The tariffs responded to a WTO ruling in October that green-lit the US to impose $7.5 billion in annual tariffs on European goods as compensation for alleged subsidies received by Airbus from European governments. The subsidies involved A380 and A350 development loans.
Michael Probst, AP/Shutterstock
But as the tariffs took effect, a WTO compliance panel was examining whether the European Union and the countries had already taken steps to comply with WTO recommendations.
Now the compliance panel has issued a report that largely determines that subsidies have not been addressed.
“The panel therefore concluded that the European Union and certain member states failed to implement the recommendations and rulings… to bring its measures into conformity with its obligations,” says the WTO on its website.
The US trade office says: “Today’s findings reaffirmed that the subsidies continue to cause adverse effects, and found further that European governments even extended the subsidies by renegotiating launch aid with Airbus.”
Boeing calls the ruling “a complete loss for Airbus and its government sponsors”.
“It confirms what has long been clear: the EU has failed to comply with WTO rulings despite having years to do so, and billions of euros of illegal government subsidies to Airbus continue to harm the US aerospace industry,” says Boeing. “We hope that Airbus and the EU will now finally turn their energies to resolving this case.”

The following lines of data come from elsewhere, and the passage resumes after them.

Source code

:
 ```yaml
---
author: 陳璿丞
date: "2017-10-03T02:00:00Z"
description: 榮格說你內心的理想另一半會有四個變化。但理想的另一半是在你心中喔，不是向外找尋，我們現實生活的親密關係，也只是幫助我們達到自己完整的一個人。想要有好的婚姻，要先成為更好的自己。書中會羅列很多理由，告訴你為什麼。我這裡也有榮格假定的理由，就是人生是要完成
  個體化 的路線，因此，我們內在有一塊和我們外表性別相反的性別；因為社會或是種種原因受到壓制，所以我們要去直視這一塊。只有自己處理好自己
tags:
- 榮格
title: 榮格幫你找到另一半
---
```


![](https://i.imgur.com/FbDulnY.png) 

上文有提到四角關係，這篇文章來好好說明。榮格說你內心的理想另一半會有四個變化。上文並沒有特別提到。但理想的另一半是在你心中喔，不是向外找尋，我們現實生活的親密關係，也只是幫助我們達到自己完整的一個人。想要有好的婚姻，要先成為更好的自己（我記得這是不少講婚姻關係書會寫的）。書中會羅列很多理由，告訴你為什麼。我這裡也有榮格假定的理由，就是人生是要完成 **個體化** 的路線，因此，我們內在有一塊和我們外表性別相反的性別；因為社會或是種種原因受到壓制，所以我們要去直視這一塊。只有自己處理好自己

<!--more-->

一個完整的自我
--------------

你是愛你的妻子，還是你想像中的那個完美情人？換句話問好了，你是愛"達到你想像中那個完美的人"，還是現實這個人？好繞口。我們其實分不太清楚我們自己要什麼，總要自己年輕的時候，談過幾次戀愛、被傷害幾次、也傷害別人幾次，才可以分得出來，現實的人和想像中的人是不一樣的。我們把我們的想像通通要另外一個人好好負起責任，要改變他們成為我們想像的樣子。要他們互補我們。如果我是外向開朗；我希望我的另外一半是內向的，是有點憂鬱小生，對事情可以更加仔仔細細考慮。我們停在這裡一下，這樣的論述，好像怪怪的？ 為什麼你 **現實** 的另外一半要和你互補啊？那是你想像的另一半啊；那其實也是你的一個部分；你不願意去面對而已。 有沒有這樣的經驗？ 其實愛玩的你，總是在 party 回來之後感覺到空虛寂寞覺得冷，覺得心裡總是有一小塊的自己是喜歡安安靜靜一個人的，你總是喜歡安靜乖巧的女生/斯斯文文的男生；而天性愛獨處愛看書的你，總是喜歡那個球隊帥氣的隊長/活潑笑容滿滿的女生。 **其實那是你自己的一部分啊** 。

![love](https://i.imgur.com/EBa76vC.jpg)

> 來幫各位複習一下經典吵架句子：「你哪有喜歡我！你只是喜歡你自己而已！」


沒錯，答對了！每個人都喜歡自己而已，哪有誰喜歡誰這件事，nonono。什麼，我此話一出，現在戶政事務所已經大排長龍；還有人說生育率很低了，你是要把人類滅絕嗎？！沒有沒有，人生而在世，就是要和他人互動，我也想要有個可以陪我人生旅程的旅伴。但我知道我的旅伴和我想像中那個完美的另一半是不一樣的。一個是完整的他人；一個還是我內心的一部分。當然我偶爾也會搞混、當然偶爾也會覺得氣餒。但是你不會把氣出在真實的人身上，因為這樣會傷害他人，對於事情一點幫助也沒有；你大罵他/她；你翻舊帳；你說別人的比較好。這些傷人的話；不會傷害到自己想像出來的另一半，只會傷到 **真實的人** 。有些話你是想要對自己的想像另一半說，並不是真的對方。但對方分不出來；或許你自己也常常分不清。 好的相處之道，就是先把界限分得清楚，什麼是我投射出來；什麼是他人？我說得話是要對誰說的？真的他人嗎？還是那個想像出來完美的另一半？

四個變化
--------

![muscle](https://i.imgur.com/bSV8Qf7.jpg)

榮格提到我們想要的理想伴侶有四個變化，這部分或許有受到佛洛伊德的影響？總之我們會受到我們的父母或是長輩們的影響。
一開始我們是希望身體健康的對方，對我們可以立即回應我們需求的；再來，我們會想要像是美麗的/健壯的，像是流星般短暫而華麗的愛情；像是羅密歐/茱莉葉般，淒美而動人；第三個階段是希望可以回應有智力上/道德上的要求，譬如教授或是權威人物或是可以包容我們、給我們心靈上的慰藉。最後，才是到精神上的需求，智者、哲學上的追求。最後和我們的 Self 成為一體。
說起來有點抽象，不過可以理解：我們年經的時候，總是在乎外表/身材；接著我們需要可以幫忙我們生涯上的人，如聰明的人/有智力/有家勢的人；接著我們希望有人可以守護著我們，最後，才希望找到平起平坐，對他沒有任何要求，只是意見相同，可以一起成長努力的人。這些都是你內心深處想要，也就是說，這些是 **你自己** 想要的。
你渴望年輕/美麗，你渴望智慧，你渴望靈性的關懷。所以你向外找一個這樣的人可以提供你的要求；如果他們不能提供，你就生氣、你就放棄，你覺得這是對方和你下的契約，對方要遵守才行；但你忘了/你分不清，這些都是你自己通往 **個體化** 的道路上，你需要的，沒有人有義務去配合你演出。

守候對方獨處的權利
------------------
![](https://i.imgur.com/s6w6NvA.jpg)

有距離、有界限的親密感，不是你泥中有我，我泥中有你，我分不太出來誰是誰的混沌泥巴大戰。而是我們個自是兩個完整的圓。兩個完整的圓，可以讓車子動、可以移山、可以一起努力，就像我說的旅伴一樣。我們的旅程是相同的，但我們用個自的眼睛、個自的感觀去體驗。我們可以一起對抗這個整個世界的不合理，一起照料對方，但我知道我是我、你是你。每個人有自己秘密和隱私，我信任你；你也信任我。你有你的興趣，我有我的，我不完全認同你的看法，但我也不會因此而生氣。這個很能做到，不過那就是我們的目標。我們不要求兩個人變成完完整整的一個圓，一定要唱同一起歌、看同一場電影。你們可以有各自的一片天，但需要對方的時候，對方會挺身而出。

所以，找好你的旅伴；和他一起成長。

Airbus, meanwhile, read the WTO’s 2 December report entirely differently, insisting that the findings support a $2 billion annual reduction in tariffs.
The European airframer bases that figure on the WTO panel’s finding that A380 development loans no longer impact Boeing sales. Airbus is ending A380 production in 2021.
“The US Trade Representative now should accept the reality that loans made to Airbus in the early 2000s – for the development of a product that is no longer being sold – do not have an impact on Boeing sales,” says Airbus.